Mercedes rispose di sì con aria stupita.
«Te l'ho detto, ci sono passata anche io» le disse Quinn.
«Tutte ci siamo passate» dissi io annuendo «Per un attimo Mike è diventato una deliziosa barretta di cioccolato» aggiunsi, facendo ridere entrambe.

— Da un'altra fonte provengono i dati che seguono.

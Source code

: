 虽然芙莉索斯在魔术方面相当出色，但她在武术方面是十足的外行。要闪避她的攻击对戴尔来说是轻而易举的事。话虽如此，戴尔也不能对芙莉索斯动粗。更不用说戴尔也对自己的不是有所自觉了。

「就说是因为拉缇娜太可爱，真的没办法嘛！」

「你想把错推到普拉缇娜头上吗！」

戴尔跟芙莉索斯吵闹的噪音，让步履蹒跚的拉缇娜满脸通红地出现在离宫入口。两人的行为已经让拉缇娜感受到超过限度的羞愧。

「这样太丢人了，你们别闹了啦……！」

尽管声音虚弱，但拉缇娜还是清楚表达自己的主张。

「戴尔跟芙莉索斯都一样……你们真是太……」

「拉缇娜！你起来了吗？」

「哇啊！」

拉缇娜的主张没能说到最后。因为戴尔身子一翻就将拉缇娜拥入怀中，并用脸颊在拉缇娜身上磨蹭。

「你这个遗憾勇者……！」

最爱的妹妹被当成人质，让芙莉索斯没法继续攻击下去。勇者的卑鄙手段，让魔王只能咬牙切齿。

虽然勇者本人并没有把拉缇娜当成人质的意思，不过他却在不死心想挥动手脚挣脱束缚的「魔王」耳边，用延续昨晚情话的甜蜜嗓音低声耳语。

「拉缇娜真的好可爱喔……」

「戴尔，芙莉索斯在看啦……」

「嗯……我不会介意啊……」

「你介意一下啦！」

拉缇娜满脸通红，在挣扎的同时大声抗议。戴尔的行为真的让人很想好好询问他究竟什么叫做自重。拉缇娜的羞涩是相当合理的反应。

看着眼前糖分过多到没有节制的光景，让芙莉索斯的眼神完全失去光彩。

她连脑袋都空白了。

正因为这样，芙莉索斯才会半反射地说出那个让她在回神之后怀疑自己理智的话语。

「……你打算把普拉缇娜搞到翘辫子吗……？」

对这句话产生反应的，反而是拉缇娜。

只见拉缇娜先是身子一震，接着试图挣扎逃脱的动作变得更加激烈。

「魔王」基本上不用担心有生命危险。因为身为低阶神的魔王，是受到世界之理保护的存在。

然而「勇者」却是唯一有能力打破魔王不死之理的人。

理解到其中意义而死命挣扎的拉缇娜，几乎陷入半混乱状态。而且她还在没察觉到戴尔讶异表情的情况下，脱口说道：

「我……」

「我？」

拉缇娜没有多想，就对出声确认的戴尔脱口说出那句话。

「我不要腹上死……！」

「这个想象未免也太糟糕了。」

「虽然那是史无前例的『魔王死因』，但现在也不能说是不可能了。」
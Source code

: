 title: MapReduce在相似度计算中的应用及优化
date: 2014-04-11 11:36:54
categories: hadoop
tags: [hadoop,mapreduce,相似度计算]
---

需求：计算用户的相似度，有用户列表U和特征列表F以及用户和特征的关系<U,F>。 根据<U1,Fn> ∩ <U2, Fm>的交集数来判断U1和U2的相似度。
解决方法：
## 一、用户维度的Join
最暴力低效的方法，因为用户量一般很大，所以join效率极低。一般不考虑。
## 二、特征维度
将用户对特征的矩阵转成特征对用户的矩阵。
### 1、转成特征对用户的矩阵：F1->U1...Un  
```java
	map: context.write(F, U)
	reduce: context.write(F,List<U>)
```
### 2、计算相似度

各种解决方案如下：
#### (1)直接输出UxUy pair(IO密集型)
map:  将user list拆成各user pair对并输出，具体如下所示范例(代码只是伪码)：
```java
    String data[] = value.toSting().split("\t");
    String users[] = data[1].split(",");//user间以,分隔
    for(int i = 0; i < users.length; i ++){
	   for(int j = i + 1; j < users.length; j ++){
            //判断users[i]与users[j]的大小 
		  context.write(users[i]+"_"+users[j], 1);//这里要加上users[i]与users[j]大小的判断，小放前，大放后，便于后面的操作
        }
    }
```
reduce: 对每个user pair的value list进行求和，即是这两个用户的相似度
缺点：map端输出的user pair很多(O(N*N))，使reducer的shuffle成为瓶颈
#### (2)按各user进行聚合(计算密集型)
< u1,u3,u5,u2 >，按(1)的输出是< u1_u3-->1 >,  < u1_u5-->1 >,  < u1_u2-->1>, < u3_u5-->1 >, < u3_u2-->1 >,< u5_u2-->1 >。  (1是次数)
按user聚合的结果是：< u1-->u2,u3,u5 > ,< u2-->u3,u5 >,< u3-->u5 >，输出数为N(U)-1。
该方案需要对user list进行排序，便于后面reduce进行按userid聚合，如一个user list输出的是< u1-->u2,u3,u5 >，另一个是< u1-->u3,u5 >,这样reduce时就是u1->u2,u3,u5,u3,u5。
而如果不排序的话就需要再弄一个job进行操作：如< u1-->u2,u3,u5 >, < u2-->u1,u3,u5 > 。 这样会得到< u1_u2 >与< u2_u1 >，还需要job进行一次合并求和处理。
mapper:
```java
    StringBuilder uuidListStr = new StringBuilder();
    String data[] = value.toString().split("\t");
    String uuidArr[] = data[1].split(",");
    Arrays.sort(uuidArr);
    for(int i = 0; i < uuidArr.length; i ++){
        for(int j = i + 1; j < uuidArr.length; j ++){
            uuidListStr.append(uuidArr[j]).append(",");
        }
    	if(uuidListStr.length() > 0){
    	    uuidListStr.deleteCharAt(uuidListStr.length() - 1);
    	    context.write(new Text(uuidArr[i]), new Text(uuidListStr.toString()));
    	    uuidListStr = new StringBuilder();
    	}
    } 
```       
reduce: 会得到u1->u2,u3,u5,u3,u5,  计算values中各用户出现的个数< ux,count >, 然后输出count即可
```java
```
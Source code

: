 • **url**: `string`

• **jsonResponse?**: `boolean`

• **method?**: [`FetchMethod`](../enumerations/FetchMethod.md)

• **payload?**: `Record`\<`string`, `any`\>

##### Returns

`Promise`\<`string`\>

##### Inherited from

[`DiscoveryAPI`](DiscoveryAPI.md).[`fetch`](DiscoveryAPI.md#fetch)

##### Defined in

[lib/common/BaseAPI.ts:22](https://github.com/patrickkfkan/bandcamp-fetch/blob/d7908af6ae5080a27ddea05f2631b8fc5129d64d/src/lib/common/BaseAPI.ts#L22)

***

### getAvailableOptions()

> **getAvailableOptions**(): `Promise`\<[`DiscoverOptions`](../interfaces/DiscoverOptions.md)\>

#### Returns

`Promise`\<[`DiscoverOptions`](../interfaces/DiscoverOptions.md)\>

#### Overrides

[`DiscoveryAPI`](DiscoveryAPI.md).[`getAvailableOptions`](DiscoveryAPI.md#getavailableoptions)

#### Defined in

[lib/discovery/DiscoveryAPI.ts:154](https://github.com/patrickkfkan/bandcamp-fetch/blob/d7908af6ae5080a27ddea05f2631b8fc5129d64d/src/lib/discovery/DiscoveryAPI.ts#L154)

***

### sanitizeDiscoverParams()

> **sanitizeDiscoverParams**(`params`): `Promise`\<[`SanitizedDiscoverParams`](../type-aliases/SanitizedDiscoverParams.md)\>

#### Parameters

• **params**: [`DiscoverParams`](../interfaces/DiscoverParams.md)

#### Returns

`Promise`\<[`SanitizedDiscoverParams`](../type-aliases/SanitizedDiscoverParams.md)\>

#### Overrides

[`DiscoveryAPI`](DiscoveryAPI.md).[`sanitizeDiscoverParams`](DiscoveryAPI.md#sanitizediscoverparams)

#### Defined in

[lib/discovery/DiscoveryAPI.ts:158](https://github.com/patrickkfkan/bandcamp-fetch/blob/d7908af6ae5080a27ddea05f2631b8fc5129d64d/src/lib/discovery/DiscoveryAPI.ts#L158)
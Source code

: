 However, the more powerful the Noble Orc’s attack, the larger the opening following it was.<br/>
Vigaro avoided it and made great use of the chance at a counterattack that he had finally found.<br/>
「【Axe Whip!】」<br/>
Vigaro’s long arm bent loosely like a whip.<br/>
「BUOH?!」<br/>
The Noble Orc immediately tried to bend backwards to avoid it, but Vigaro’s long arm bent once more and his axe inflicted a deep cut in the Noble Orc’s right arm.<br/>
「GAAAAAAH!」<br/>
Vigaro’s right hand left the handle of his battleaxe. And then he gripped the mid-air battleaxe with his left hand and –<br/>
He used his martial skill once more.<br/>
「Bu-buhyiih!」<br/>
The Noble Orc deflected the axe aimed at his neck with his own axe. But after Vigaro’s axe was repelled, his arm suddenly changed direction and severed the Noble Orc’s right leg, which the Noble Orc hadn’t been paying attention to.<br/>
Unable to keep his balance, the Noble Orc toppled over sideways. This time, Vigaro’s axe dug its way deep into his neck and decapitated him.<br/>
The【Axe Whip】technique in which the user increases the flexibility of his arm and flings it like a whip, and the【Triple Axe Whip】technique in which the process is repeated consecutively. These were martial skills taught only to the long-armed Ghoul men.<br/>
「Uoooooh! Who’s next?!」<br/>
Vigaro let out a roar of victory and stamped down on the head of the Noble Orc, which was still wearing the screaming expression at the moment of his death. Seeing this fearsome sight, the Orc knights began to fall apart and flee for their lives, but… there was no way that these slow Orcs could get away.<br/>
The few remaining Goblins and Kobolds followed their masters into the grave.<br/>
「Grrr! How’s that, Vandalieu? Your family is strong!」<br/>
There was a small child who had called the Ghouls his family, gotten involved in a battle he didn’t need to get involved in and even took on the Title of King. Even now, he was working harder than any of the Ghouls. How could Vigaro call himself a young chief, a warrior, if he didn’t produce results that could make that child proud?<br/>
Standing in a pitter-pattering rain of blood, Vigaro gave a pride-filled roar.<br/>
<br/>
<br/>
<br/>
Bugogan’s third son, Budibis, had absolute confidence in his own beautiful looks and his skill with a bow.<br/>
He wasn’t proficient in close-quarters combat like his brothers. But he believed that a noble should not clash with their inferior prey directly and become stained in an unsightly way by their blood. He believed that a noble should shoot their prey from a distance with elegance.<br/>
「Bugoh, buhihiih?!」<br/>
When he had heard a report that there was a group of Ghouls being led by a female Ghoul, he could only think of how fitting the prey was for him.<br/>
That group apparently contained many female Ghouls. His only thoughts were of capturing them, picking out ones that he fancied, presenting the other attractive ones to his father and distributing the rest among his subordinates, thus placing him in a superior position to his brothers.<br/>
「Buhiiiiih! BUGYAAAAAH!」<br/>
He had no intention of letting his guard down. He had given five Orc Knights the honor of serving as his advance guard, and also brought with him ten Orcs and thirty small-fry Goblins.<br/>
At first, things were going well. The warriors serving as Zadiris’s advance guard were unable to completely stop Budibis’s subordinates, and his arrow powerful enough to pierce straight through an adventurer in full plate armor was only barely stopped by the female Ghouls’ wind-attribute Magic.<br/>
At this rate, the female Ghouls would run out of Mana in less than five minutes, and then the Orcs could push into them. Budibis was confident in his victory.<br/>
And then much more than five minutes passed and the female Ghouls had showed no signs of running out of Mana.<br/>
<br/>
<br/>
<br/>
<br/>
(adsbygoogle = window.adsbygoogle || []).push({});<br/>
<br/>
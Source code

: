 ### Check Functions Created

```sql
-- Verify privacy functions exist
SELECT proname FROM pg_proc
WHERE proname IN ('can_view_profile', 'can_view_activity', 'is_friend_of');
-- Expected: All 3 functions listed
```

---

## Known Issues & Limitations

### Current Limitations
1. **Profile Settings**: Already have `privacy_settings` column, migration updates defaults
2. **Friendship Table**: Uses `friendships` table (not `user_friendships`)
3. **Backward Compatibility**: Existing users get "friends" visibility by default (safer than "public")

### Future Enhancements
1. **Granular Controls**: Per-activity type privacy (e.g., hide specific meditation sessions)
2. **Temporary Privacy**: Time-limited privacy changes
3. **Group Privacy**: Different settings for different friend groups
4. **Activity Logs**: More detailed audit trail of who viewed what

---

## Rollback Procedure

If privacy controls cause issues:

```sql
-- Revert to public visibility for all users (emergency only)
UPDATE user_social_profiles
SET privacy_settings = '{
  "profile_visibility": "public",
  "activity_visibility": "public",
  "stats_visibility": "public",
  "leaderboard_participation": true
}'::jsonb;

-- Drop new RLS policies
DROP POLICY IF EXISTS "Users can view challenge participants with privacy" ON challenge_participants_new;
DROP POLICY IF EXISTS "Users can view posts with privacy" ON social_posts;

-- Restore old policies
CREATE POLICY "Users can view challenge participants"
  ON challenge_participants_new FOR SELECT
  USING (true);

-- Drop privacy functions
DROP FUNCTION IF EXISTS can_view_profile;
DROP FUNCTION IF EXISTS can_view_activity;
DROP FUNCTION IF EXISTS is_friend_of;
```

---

Ma Mercedes era ancora incredula, soprattutto per il fatto che Quinn fosse così gentile con lei.
«Ci siamo passate anche noi, Mercedes, ma ne siamo uscite» le disse ancora Quinn con pazienza.
«Certo che ne siete uscite! Avete un fisico perfetto, non avevate bisogno di una dieta!» ribatté Mercedes quasi con cattiveria.
«Nessuno è perfetto per la coach Sylvester, e ognuno è perfetto a suo modo» le feci notare io annuendo.
«Tu sei molto fortunata, Mercedes. Sei sempre stata a tuo agio con il tuo corpo. Non lasciare che la coach Sylvester ti privi di questo» le disse Quinn per darle forza.
«Sei bella così come sei, Mercedes» aggiunsi io, sicura delle mie parole.
L'avevo sempre ammirata, perché non tutti sarebbero stati capaci di sentirsi bene con il corpo di Mercedes. Lei invece non se ne era mai lamentata, e questo le faceva onore.
Pochi giorni dopo dimostrò di essere tornata la Mercedes di sempre, cantando "Beautiful" di Christina Aguilera a un'esibizione dei Cheerios davanti a un importante critico che avrebbe scritto un articolo sulla Sylvester. Nonostante la coach non sapesse nulla di tutto quello, e nonostante avesse paura che Mercedes avesse rovinato tutto, fu una grande sorpresa per il critico, che scrisse un magnifico articolo sulla coach Sylvester e il suo modo di educare i Cheerios.
Ovviamente era tutto falso, ma noi non ci facemmo molto caso, perché avevamo trovato finalmente un equilibrio come gruppo, e io mi ero accorta che Quinn era davvero una ragazza speciale con un cuore d'oro, che in quel momento della sua vita aveva bisogno di me tanto quanto io avevo bisogno di lei.